**Records to use:**

------

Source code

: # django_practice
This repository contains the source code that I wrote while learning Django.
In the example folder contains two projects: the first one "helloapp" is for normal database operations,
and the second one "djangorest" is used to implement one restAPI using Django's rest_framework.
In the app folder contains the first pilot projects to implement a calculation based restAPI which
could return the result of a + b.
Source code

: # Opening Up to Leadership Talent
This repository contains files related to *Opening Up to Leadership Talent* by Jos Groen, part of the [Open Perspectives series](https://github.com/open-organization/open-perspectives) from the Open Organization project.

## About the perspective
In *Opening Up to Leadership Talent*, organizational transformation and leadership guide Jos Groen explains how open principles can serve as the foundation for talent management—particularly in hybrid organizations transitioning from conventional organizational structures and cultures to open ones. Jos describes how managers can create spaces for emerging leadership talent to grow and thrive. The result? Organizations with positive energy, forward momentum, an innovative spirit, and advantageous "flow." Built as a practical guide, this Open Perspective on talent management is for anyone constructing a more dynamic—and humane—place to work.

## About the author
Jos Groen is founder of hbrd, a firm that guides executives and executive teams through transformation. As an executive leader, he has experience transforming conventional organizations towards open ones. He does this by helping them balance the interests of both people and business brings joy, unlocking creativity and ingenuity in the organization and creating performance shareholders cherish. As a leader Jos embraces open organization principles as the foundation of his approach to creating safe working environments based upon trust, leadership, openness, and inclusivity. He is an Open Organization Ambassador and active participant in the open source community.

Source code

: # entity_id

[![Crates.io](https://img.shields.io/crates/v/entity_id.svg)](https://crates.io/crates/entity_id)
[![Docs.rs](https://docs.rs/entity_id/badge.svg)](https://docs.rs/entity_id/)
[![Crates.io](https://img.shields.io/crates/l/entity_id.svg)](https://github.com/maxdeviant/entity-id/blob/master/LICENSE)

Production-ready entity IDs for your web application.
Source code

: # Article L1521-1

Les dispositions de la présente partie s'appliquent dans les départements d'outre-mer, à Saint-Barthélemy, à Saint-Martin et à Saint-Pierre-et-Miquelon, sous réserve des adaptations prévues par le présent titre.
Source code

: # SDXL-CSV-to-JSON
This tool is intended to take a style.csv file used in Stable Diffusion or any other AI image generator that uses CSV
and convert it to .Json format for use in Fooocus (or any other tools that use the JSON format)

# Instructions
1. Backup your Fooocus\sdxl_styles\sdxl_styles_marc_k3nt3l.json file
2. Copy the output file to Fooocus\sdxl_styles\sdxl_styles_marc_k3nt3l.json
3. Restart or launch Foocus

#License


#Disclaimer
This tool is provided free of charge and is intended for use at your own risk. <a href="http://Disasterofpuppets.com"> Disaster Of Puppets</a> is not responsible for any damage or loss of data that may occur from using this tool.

------

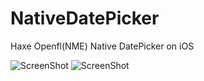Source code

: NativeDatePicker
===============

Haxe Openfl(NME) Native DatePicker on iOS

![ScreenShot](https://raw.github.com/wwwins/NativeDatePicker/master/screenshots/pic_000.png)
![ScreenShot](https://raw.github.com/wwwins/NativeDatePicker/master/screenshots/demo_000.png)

------

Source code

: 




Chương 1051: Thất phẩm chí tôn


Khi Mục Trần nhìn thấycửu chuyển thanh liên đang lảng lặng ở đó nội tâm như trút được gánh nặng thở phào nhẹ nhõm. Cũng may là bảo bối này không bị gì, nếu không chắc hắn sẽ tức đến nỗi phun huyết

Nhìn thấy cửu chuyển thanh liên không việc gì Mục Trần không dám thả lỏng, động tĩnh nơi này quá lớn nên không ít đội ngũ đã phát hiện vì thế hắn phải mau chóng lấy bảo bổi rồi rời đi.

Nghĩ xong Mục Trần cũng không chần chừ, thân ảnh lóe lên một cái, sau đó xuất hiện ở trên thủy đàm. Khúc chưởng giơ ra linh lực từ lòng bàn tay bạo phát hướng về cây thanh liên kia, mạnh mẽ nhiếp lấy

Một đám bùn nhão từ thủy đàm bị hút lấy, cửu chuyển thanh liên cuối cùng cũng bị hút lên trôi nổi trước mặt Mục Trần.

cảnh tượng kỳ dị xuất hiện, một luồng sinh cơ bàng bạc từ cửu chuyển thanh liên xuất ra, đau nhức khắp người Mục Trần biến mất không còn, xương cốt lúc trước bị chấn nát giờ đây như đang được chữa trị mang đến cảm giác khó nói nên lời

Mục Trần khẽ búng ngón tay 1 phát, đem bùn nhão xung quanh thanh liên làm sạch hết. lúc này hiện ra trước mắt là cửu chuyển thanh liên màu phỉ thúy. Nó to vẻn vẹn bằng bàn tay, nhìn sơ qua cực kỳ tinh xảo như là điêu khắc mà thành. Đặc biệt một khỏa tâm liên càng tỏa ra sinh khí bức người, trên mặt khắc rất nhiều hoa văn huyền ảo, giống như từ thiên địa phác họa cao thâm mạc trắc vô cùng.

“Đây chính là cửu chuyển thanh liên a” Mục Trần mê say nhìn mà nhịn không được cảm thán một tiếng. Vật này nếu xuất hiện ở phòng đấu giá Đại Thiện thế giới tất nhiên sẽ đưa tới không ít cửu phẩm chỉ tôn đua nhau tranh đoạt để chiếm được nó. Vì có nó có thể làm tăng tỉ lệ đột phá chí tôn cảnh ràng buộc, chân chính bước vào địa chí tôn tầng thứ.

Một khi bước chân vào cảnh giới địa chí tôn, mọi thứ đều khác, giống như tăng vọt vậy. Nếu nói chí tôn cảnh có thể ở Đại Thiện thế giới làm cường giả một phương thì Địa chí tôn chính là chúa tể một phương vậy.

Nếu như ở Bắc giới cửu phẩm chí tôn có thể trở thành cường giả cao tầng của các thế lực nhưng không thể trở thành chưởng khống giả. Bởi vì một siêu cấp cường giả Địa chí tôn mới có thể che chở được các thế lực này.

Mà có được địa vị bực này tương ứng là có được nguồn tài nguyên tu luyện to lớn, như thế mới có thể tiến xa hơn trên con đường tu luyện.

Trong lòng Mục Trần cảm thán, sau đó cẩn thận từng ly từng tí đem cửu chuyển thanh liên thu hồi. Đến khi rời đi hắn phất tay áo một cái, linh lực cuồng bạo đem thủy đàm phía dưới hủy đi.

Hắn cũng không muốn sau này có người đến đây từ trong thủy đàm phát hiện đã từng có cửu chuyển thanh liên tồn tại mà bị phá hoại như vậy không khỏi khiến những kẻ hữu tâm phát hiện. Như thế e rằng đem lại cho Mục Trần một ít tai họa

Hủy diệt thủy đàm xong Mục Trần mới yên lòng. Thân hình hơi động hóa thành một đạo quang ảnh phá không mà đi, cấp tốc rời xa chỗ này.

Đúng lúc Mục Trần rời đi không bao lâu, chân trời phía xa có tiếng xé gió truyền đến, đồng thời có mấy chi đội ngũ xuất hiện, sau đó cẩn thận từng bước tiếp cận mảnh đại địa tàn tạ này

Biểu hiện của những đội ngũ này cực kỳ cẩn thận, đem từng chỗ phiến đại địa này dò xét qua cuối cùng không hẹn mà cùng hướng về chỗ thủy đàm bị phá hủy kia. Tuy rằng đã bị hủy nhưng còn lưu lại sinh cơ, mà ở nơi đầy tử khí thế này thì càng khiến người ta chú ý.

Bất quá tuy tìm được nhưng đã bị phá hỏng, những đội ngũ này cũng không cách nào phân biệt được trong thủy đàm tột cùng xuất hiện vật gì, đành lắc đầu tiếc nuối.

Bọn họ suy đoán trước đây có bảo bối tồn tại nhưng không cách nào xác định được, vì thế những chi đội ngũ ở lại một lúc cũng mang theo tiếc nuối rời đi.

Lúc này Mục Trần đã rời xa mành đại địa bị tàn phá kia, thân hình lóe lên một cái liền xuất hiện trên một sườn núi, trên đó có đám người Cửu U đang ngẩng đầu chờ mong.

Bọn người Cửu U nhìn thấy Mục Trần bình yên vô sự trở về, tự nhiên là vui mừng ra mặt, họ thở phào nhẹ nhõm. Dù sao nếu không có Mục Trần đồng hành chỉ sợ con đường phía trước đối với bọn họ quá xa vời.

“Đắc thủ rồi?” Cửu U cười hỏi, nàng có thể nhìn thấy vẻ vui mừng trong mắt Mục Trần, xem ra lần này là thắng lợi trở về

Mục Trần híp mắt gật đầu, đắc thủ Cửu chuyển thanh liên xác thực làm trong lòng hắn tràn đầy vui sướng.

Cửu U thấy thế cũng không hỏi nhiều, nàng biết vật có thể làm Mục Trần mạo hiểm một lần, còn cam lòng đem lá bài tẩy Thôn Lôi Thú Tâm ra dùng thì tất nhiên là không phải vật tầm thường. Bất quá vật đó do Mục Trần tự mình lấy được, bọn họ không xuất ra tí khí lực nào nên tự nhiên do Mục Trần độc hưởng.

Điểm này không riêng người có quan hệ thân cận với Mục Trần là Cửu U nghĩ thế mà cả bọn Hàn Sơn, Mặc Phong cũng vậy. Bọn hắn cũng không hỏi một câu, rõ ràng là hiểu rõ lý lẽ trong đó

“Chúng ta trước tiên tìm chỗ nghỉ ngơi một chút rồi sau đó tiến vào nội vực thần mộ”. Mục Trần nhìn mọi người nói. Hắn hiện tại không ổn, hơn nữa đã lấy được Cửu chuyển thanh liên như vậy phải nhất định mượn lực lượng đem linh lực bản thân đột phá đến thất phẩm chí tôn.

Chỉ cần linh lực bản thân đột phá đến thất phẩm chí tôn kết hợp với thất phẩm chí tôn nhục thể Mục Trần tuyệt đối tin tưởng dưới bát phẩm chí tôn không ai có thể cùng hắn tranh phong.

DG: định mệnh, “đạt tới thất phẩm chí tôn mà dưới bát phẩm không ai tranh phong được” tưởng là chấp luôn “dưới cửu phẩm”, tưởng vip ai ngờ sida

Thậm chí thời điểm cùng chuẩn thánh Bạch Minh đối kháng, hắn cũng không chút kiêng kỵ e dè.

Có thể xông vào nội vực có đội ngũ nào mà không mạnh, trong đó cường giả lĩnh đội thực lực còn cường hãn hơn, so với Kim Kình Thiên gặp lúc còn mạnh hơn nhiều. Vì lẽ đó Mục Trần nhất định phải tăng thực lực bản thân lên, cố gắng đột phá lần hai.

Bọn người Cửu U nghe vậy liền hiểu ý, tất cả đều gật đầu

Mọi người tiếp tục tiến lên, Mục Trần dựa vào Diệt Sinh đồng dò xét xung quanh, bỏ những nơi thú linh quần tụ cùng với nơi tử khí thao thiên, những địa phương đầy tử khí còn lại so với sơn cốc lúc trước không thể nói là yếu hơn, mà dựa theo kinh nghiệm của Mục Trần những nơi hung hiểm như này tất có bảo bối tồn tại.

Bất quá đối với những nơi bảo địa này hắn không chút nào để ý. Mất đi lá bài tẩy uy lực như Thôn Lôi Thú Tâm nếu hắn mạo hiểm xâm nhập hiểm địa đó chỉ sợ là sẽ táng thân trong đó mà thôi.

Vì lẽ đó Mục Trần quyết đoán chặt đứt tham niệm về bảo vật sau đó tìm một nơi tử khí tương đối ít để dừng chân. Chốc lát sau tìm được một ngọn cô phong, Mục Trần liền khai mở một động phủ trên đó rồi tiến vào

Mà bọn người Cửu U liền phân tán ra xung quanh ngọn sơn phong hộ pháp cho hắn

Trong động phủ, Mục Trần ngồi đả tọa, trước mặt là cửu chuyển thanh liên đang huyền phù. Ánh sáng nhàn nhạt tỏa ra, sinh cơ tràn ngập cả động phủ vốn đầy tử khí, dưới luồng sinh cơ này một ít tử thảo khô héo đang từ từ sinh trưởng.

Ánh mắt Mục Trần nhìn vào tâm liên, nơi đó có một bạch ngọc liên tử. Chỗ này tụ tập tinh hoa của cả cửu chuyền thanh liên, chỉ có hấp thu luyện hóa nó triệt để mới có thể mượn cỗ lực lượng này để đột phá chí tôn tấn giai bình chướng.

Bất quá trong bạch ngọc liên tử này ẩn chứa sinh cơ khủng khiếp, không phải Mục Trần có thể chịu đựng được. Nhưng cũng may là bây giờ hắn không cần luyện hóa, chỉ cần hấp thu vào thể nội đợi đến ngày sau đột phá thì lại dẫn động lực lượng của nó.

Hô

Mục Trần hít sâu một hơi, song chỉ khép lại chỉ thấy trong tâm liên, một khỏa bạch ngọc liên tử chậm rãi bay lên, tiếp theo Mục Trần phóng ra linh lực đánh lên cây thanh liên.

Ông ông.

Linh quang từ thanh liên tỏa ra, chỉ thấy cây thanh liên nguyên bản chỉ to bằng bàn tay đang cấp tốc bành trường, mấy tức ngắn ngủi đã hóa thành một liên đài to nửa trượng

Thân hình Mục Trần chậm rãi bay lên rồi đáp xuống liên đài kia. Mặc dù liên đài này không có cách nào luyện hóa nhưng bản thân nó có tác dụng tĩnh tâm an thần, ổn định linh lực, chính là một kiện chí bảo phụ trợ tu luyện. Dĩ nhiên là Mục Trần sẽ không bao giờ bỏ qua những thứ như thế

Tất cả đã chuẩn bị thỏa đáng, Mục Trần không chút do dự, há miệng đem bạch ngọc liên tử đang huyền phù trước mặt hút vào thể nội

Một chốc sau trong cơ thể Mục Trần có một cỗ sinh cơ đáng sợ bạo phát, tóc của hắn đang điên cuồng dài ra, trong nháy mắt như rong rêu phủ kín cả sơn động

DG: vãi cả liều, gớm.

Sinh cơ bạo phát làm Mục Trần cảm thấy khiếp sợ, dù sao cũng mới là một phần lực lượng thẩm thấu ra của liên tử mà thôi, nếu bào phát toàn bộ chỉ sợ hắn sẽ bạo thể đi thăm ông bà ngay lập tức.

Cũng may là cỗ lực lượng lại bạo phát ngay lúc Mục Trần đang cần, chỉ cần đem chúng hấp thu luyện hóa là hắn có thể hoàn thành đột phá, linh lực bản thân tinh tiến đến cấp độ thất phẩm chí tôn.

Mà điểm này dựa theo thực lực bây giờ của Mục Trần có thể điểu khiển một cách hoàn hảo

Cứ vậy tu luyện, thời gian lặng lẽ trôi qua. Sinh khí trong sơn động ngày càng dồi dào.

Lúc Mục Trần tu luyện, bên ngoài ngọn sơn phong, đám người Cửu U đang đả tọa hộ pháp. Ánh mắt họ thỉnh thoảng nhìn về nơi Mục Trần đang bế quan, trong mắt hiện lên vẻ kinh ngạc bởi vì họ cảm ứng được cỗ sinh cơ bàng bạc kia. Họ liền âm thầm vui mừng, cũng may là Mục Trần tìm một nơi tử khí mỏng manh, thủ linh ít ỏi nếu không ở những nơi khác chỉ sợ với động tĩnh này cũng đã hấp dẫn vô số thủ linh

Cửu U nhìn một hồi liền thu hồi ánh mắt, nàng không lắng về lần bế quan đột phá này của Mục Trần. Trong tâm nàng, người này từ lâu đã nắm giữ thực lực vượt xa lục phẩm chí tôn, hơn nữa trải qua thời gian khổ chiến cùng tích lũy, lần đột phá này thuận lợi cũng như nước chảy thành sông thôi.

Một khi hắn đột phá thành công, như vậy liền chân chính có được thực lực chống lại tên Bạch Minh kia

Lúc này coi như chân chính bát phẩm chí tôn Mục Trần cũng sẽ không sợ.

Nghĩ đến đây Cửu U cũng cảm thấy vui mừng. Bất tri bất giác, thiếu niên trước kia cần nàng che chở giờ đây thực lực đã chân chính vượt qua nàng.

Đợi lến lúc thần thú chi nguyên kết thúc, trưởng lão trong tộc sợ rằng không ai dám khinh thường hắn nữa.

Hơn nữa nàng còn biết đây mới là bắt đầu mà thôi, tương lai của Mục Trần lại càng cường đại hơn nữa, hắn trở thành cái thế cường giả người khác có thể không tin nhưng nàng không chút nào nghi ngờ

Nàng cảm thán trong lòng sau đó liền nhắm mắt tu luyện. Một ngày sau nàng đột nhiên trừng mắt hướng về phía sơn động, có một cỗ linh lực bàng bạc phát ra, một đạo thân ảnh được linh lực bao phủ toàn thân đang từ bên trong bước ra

------

**Exercise objective:** Repeat, word for word, the lines above between the line holding "Đợi lến lúc" and the line holding "Nàng cảm thán", inclusive; omit everything else.

**Exercise response:**
Đợi lến lúc thần thú chi nguyên kết thúc, trưởng lão trong tộc sợ rằng không ai dám khinh thường hắn nữa.

Hơn nữa nàng còn biết đây mới là bắt đầu mà thôi, tương lai của Mục Trần lại càng cường đại hơn nữa, hắn trở thành cái thế cường giả người khác có thể không tin nhưng nàng không chút nào nghi ngờ

Nàng cảm thán trong lòng sau đó liền nhắm mắt tu luyện. Một ngày sau nàng đột nhiên trừng mắt hướng về phía sơn động, có một cỗ linh lực bàng bạc phát ra, một đạo thân ảnh được linh lực bao phủ toàn thân đang từ bên trong bước ra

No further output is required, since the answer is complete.